General Plant Info
Acacia aculeatissima refers to the prickly phyllodes, however is more commonly known as the "Snake Wattle" or "Thin-Leaf Wattle". As the name suggests, it is a low sprawling shrub, rarely growing above 50-60cm high, yet sprawling out wiry, prickly branches for 1m or more.
It is native to Australia, mainly found in VIC but also found in small populations in other states such as NSW, QLD and WA.
It is fast growing with an average lifespan around 20 years, having dark green foliage with deep golden-yellow, globular flowers. It flowers from August to October. The pods are straight, cylindrical
Often grows in rocky areas, in Eucalyptus woodland or forest or closed heath.
Acacia aculeatissima may be confused with Acacia brownii which has 5-merous flowers and spreading rather than mostly reflexed phyllodes.
Occurs in south-eastern Australia from the lower Grampians, Vic., to near Eden, N.S.W. Sometimes locally abundant.
Plants with either hairy or glabrous phyllodes occur in the Grampians, Vic.; hairy phyllode variants are rare elsewhere.
Diffuse shrub, prostrate to 0.3–1 m high, rarely taller than 50-60 cm. Branchlets slender, finely ribbed, variably hairy, rarely glabrous. Stipules c. 1 mm long.
Phyllodes Phyllodes mostly patent to reflexed, slender, terete to subterete, quadrangular when dry, 5–12 (- 20) mm long, 0.5–1 mm wide, pungent with a slender, c. 1 mm long cusp, rigid, obscurely 4-nerved, variably muriculate on nerves, usually glabrous; pulvinus asymmetric.
Inflorescences Inflorescences simple, 1–3 per axil; peduncles 5–13 mm long, slender, glabrous; basal bract c. 1 mm long; heads globular, sometimes obloid, c. 20-flowered, lemon yellow. Flowers 4-merous; sepals dissected to near base.
Pods Pods straight to slightly curved, ± flat but slightly raised over seeds, ± straight-sided or variably constricted between some seeds, 3–6 cm long, 2–4 mm wide, firmly papery to thinly leathery, smooth, glabrous or with sparse minute hairs;
'Seeds Seeds longitudinal, oblong, 3.5–4 mm long; aril terminal.

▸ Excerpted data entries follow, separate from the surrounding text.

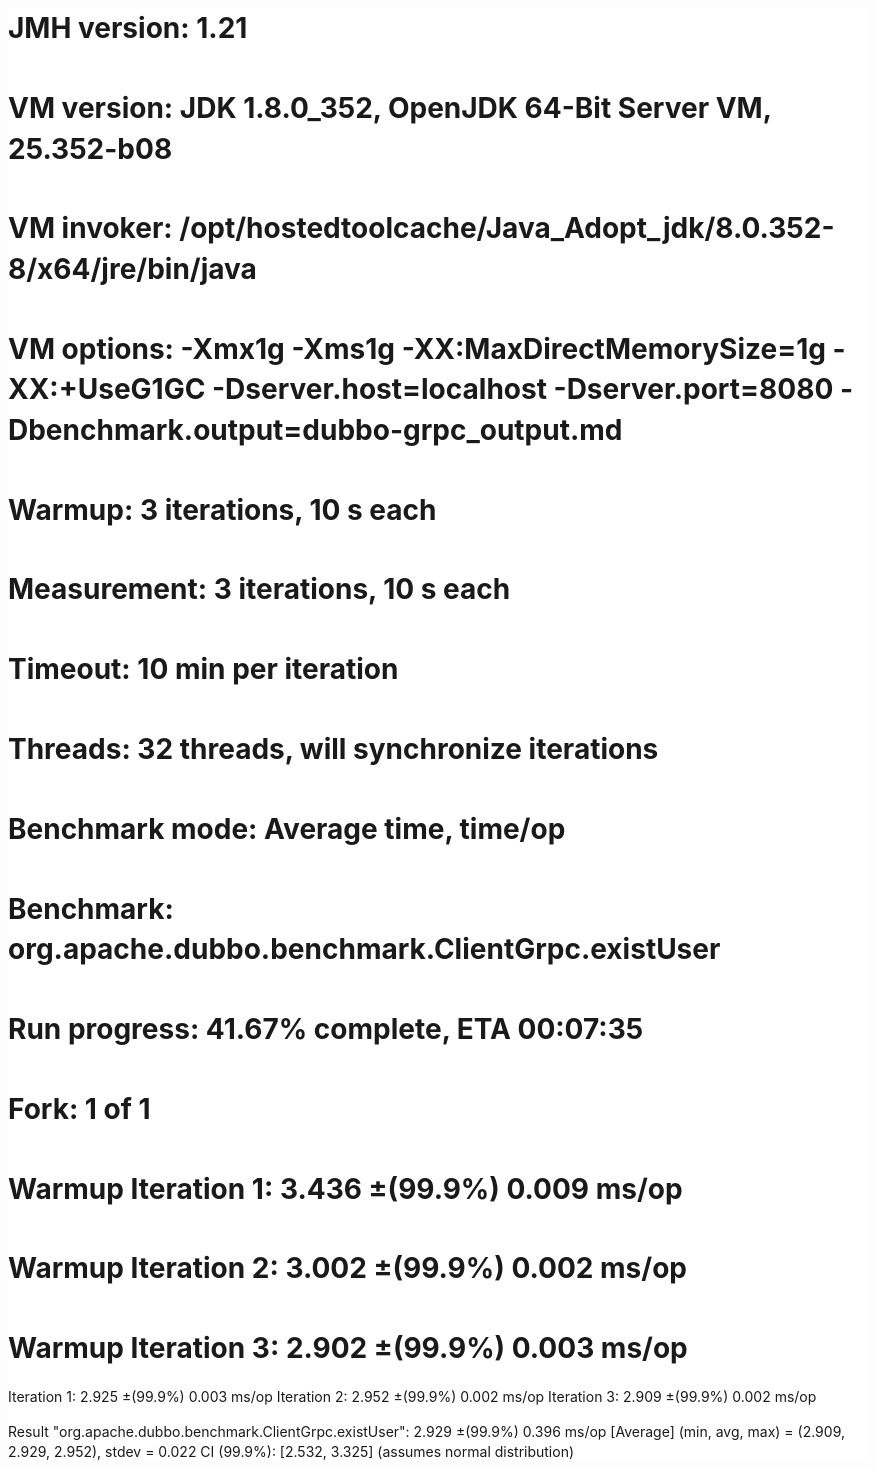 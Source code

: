 
# JMH version: 1.21
# VM version: JDK 1.8.0_352, OpenJDK 64-Bit Server VM, 25.352-b08
# VM invoker: /opt/hostedtoolcache/Java_Adopt_jdk/8.0.352-8/x64/jre/bin/java
# VM options: -Xmx1g -Xms1g -XX:MaxDirectMemorySize=1g -XX:+UseG1GC -Dserver.host=localhost -Dserver.port=8080 -Dbenchmark.output=dubbo-grpc_output.md
# Warmup: 3 iterations, 10 s each
# Measurement: 3 iterations, 10 s each
# Timeout: 10 min per iteration
# Threads: 32 threads, will synchronize iterations
# Benchmark mode: Average time, time/op
# Benchmark: org.apache.dubbo.benchmark.ClientGrpc.existUser

# Run progress: 41.67% complete, ETA 00:07:35
# Fork: 1 of 1
# Warmup Iteration   1: 3.436 ±(99.9%) 0.009 ms/op
# Warmup Iteration   2: 3.002 ±(99.9%) 0.002 ms/op
# Warmup Iteration   3: 2.902 ±(99.9%) 0.003 ms/op
Iteration   1: 2.925 ±(99.9%) 0.003 ms/op
Iteration   2: 2.952 ±(99.9%) 0.002 ms/op
Iteration   3: 2.909 ±(99.9%) 0.002 ms/op


Result "org.apache.dubbo.benchmark.ClientGrpc.existUser":
  2.929 ±(99.9%) 0.396 ms/op [Average]
  (min, avg, max) = (2.909, 2.929, 2.952), stdev = 0.022
  CI (99.9%): [2.532, 3.325] (assumes normal distribution)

Snake Wattle is an attractive groundcover plant suitable for rockeries and embankments.
These small prickly bushes are a fantastic refuge for small wildlife particularly when they grow in more open areas and on better soil where they form a small compact bush. Because they grow at ground level they can be a lifesaver for reptiles and small marsupials and a safe food source for small ground feeding birds.
Food plant for Common Imperial Blue butterflies
Adds nitrogen to the soil and can be used to stabilise poor sites.
Acacia aculeatissima grows in full sun to part shaded areas in most well drained soils including coastal. It grows more sprawling when growing under trees and forms a compact small bush when growing in the open.
It requires very little maintenance beside an annual prune and can withstand extended periods of dryness once established.
Occasionally feeding with a slow release low phosphorus fertiliser, will be of benefit. Mulching around the base will help conserve moisture.